It occurred to me recently that every boss I’ve ever had has told me at some point that I’m easy to work with. I’ve been thinking about why, and here’s what I’ve come up with. (To be clear, I’m far from perfect at this stuff; I just strive in this direction. Also, doing this stuff requires that you have a reasonably sane manager. If you don’t, then as always in that case, all bets are off.)
• Approach your work like a consultant and try to assess things from an emotionally detached place. That means, for example, responding to critical feedback about your work in the same way you’d respond to a problem that wasn’t connected to you — by gathering information and talking over options. (“Would it be better to do X?” “I think Y is happening because of Z. Let me try to do ___ and see if that solves it.”) It’s approaching it as collaborative problem-solving rather than as something sticky and emotionally charged. And speaking of feedback…
• Make it easy to give you feedback.
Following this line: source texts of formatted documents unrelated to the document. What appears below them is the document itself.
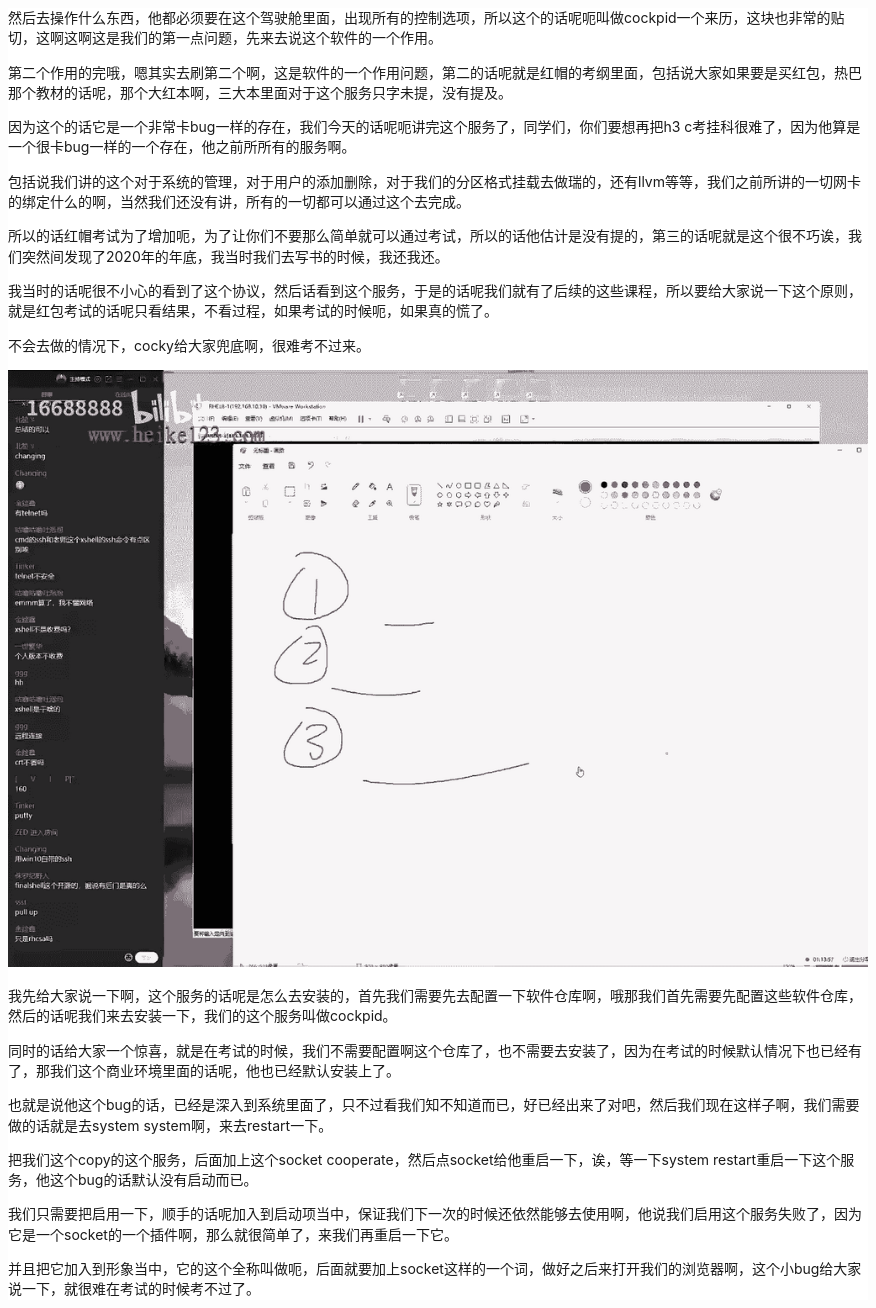 然后去操作什么东西，他都必须要在这个驾驶舱里面，出现所有的控制选项，所以这个的话呢呃叫做cockpid一个来历，这块也非常的贴切，这啊这啊这是我们的第一点问题，先来去说这个软件的一个作用。

第二个作用的完哦，嗯其实去刷第二个啊，这是软件的一个作用问题，第二的话呢就是红帽的考纲里面，包括说大家如果要是买红包，热巴那个教材的话呢，那个大红本啊，三大本里面对于这个服务只字未提，没有提及。

因为这个的话它是一个非常卡bug一样的存在，我们今天的话呢呃讲完这个服务了，同学们，你们要想再把h3 c考挂科很难了，因为他算是一个很卡bug一样的一个存在，他之前所所有的服务啊。

包括说我们讲的这个对于系统的管理，对于用户的添加删除，对于我们的分区格式挂载去做瑞的，还有llvm等等，我们之前所讲的一切网卡的绑定什么的啊，当然我们还没有讲，所有的一切都可以通过这个去完成。

所以的话红帽考试为了增加呃，为了让你们不要那么简单就可以通过考试，所以的话他估计是没有提的，第三的话呢就是这个很不巧诶，我们突然间发现了2020年的年底，我当时我们去写书的时候，我还我还。

我当时的话呢很不小心的看到了这个协议，然后话看到这个服务，于是的话呢我们就有了后续的这些课程，所以要给大家说一下这个原则，就是红包考试的话呢只看结果，不看过程，如果考试的时候呃，如果真的慌了。

不会去做的情况下，cocky给大家兜底啊，很难考不过来。

![](img/02a226413774ed27694003c105245250_108.png)

我先给大家说一下啊，这个服务的话呢是怎么去安装的，首先我们需要先去配置一下软件仓库啊，哦那我们首先需要先配置这些软件仓库，然后的话呢我们来去安装一下，我们的这个服务叫做cockpid。

同时的话给大家一个惊喜，就是在考试的时候，我们不需要配置啊这个仓库了，也不需要去安装了，因为在考试的时候默认情况下也已经有了，那我们这个商业环境里面的话呢，他也已经默认安装上了。

也就是说他这个bug的话，已经是深入到系统里面了，只不过看我们知不知道而已，好已经出来了对吧，然后我们现在这样子啊，我们需要做的话就是去system system啊，来去restart一下。

把我们这个copy的这个服务，后面加上这个socket cooperate，然后点socket给他重启一下，诶，等一下system restart重启一下这个服务，他这个bug的话默认没有启动而已。

我们只需要把启用一下，顺手的话呢加入到启动项当中，保证我们下一次的时候还依然能够去使用啊，他说我们启用这个服务失败了，因为它是一个socket的一个插件啊，那么就很简单了，来我们再重启一下它。

并且把它加入到形象当中，它的这个全称叫做呃，后面就要加上socket这样的一个词，做好之后来打开我们的浏览器啊，这个小bug给大家说一下，就很难在考试的时候考不过了。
That means soliciting it directly by asking questions like, “Should I handle that differently in the future?” and “Do you have thoughts on how I could do X better?” and it means not getting panicky when you get it. (See above; treat it as collaborative problem-solving, not an attack.)
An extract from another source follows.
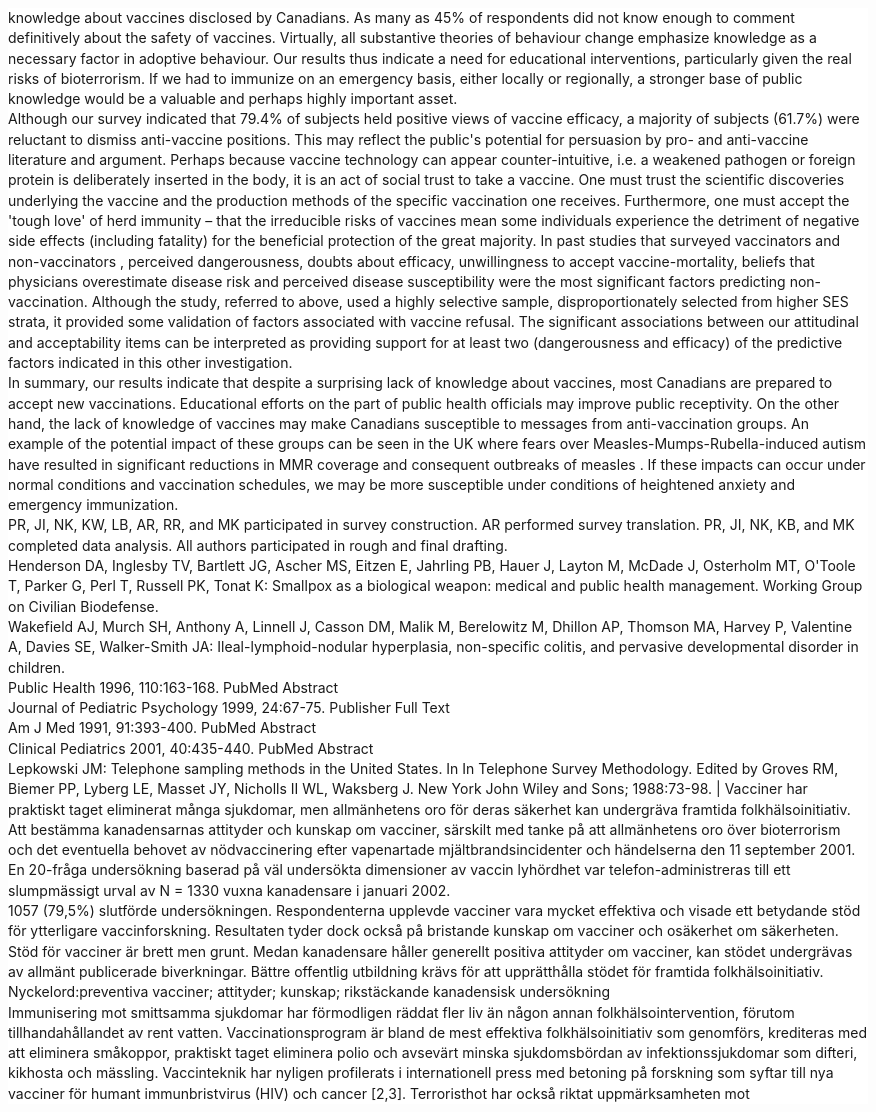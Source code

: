 knowledge about vaccines disclosed by Canadians. As many as 45% of respondents did not know enough to comment definitively about the safety of vaccines. Virtually, all substantive theories of behaviour change emphasize knowledge as a necessary factor in adoptive behaviour. Our results thus indicate a need for educational interventions, particularly given the real risks of bioterrorism. If we had to immunize on an emergency basis, either locally or regionally, a stronger base of public knowledge would be a valuable and perhaps highly important asset.<br/>Although our survey indicated that 79.4% of subjects held positive views of vaccine efficacy, a majority of subjects (61.7%) were reluctant to dismiss anti-vaccine positions. This may reflect the public's potential for persuasion by pro- and anti-vaccine literature and argument. Perhaps because vaccine technology can appear counter-intuitive, i.e. a weakened pathogen or foreign protein is deliberately inserted in the body, it is an act of social trust to take a vaccine. One must trust the scientific discoveries underlying the vaccine and the production methods of the specific vaccination one receives. Furthermore, one must accept the 'tough love' of herd immunity – that the irreducible risks of vaccines mean some individuals experience the detriment of negative side effects (including fatality) for the beneficial protection of the great majority. In past studies that surveyed vaccinators and non-vaccinators , perceived dangerousness, doubts about efficacy, unwillingness to accept vaccine-mortality, beliefs that physicians overestimate disease risk and perceived disease susceptibility were the most significant factors predicting non-vaccination. Although the study, referred to above, used a highly selective sample, disproportionately selected from higher SES strata, it provided some validation of factors associated with vaccine refusal. The significant associations between our attitudinal and acceptability items can be interpreted as providing support for at least two (dangerousness and efficacy) of the predictive factors indicated in this other investigation.<br/>In summary, our results indicate that despite a surprising lack of knowledge about vaccines, most Canadians are prepared to accept new vaccinations. Educational efforts on the part of public health officials may improve public receptivity. On the other hand, the lack of knowledge of vaccines may make Canadians susceptible to messages from anti-vaccination groups. An example of the potential impact of these groups can be seen in the UK where fears over Measles-Mumps-Rubella-induced autism have resulted in significant reductions in MMR coverage and consequent outbreaks of measles . If these impacts can occur under normal conditions and vaccination schedules, we may be more susceptible under conditions of heightened anxiety and emergency immunization.<br/>PR, JI, NK, KW, LB, AR, RR, and MK participated in survey construction. AR performed survey translation. PR, JI, NK, KB, and MK completed data analysis. All authors participated in rough and final drafting.<br/>Henderson DA, Inglesby TV, Bartlett JG, Ascher MS, Eitzen E, Jahrling PB, Hauer J, Layton M, McDade J, Osterholm MT, O'Toole T, Parker G, Perl T, Russell PK, Tonat K: Smallpox as a biological weapon: medical and public health management. Working Group on Civilian Biodefense.<br/>Wakefield AJ, Murch SH, Anthony A, Linnell J, Casson DM, Malik M, Berelowitz M, Dhillon AP, Thomson MA, Harvey P, Valentine A, Davies SE, Walker-Smith JA: Ileal-lymphoid-nodular hyperplasia, non-specific colitis, and pervasive developmental disorder in children.<br/>Public Health 1996, 110:163-168. PubMed Abstract<br/>Journal of Pediatric Psychology 1999, 24:67-75. Publisher Full Text<br/>Am J Med 1991, 91:393-400. PubMed Abstract<br/>Clinical Pediatrics 2001, 40:435-440. PubMed Abstract<br/>Lepkowski JM: Telephone sampling methods in the United States. In In Telephone Survey Methodology. Edited by Groves RM, Biemer PP, Lyberg LE, Masset JY, Nicholls II WL, Waksberg J. New York John Wiley and Sons; 1988:73-98. | Vacciner har praktiskt taget eliminerat många sjukdomar, men allmänhetens oro för deras säkerhet kan undergräva framtida folkhälsoinitiativ.<br/>Att bestämma kanadensarnas attityder och kunskap om vacciner, särskilt med tanke på att allmänhetens oro över bioterrorism och det eventuella behovet av nödvaccinering efter vapenartade mjältbrandsincidenter och händelserna den 11 september 2001.<br/>En 20-fråga undersökning baserad på väl undersökta dimensioner av vaccin lyhördhet var telefon-administreras till ett slumpmässigt urval av N = 1330 vuxna kanadensare i januari 2002.<br/>1057 (79,5%) slutförde undersökningen. Respondenterna upplevde vacciner vara mycket effektiva och visade ett betydande stöd för ytterligare vaccinforskning. Resultaten tyder dock också på bristande kunskap om vacciner och osäkerhet om säkerheten.<br/>Stöd för vacciner är brett men grunt. Medan kanadensare håller generellt positiva attityder om vacciner, kan stödet undergrävas av allmänt publicerade biverkningar. Bättre offentlig utbildning krävs för att upprätthålla stödet för framtida folkhälsoinitiativ.<br/>Nyckelord:preventiva vacciner; attityder; kunskap; rikstäckande kanadensisk undersökning<br/>Immunisering mot smittsamma sjukdomar har förmodligen räddat fler liv än någon annan folkhälsointervention, förutom tillhandahållandet av rent vatten. Vaccinationsprogram är bland de mest effektiva folkhälsoinitiativ som genomförs, krediteras med att eliminera småkoppor, praktiskt taget eliminera polio och avsevärt minska sjukdomsbördan av infektionssjukdomar som difteri, kikhosta och mässling. Vaccinteknik har nyligen profilerats i internationell press med betoning på forskning som syftar till nya vacciner för humant immunbristvirus (HIV) och cancer [2,3]. Terroristhot har också riktat uppmärksamheten mot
• If your manager’s perspective is different from yours, focus not on persuading her to see it your way or on getting frustrated, but on figuring out why: What do you know that she doesn’t know, or what does she know that you’re not considering? The reason for your differing perspectives is probably in there.
• Work to get a good sense of what types of things your manager wants to be in the loop on — what she wants to be consulted on, what she wants to approve, and what she wants to be informed about. And if you’re unsure, don’t guess — ask directly so that you know.
• Keep your manager in the loop about anything remotely sensitive/awkward/controversial and how you’re handling it, so that there aren’t surprises later (for either of you — whether it’s her being surprised that Sensitive Thing X happened or was handled a certain way, or you being surprised afterwards that she doesn’t like the way you handled it).
• Accept idiosyncrasies with grace and calm. Every manager — every person — has at least a few weird preferences or pet peeves. Roll with them. Maybe your manager wants everything printed in Times New Roman 14 and you much prefer Arial 12. Make your case for Arial once and then drop it. Don’t snark to coworkers every time you have to change the font on something or try to sneak in Arial. And don’t make her feel like you think she’s ridiculous for it; roll with her preferences the same way you’d want your team to roll with yours.
• When your raise concerns, frame them from the perspective of “what makes the most sense for the organization and why?” rather than “I want X.” That’s the perspective your manager is going to need to take, so it’s better for both of you if the conversation starts there.
• That said, if something really just comes down to “I want X,” be straightforward about that too. If you have credibility built up from doing the other things in this list, sometimes it’s okay to say, “I understand that X doesn’t sound like a big deal, but it’s driving me crazy. Could we try doing ___?”
• When you’re confused or concerned by a manager’s words or actions, ask about it rather than letting it bug you and make you anxious. And don’t try to dance around it; just plunge right in: “I noticed you seemed hesitant when we were talking about X in the staff meeting. Do you want me handling that differently?” Or, “Last week when we talked about X, you said Y. I realized I wasn’t sure what you meant by that.” Or, “I might be misreading this, but do you have any concerns about how I’m handling X?” (The key: You have to say this stuff calmly and with genuine openness and curiosity. Sounding agitated would give it a completely different feel.)